Creator of the right environment As the founder of China’s first environmental NGO – Friends of Nature (FON) – Liang Congjie’s work has opened up a political space for activists to campaign in without ending up in jail. FON has concentrated on raising environmental awareness through media and education campaigns in a very public way. But rather than mobilizing its members to confront the Government (which historically has made the authorities hostile), its emphasis has been on helping the Government to enforce environmental protection. Its most significant victory – involving the Tibetan antelope, whose silky shahtoosh hair is used in the world’s most expensive scarves – took place in 1999. After two anti-poaching squad members were killed, Liang’s campaigning resulted in the largest police action in the history of the People’s Republic in which over 500 Tibetan antelope skins were confiscated and poaching operations curtailed. Liang has also orchestrated national campaigns to halt logging in the rainforests of southwestern Yunnan (the unique habitat of the endangered snub-nosed monkey) in addition to exposing illegal logging in other parts of the country.
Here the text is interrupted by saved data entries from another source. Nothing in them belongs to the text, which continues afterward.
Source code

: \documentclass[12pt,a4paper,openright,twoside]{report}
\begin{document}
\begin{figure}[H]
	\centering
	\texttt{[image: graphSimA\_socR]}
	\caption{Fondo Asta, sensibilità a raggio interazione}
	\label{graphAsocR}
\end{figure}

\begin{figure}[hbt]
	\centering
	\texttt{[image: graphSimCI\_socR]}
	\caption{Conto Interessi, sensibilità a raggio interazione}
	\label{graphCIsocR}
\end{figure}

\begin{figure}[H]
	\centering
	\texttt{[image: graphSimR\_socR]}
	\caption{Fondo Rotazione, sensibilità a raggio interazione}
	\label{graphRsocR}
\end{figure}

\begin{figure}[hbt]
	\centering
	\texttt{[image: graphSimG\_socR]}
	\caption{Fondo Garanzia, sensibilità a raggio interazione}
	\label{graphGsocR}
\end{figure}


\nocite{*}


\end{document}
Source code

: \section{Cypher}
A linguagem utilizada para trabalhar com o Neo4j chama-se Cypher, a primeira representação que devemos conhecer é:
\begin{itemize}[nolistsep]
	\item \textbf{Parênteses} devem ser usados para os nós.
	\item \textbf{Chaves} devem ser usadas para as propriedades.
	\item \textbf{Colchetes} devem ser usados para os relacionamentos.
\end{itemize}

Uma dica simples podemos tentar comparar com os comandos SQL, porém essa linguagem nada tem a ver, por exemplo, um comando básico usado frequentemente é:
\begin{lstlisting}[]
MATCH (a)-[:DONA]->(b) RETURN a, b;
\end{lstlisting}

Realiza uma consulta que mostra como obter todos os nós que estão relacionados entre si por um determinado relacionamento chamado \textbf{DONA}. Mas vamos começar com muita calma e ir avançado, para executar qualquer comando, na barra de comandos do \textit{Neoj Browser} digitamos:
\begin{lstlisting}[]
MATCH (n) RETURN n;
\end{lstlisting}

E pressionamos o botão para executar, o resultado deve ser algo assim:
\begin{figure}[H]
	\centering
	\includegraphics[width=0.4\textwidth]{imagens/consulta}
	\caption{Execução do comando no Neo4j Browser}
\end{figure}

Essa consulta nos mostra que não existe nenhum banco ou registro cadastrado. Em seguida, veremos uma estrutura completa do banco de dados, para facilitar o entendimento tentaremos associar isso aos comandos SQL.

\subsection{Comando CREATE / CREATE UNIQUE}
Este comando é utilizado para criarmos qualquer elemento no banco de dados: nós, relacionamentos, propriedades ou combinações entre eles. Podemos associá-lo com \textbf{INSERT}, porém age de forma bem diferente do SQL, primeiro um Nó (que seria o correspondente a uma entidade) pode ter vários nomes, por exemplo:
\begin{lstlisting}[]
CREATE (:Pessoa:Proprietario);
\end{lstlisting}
From its first meeting of 60 people in 1994, the organization now has 700 donor members and 2,000 affiliated students.1
Democracy protestors vote with their feet For the past two years on 1 July, 1 in every 14 of Hong Kong’s seven million people has demonstrated for democracy and freedom of expression. 1 July is the anniversary of the founding of the Chinese Communist Party (CCP). It is also the anniversary of the hand-over of Hong Kong to China seven years ago when – under the promise of ‘one country, two systems’ – Hong Kong anticipated a degree of government autonomy that Beijing is failing to deliver. When new security laws were proposed that could potentially squash dissent, 500,000 gathered peacefully last year to show their opposition.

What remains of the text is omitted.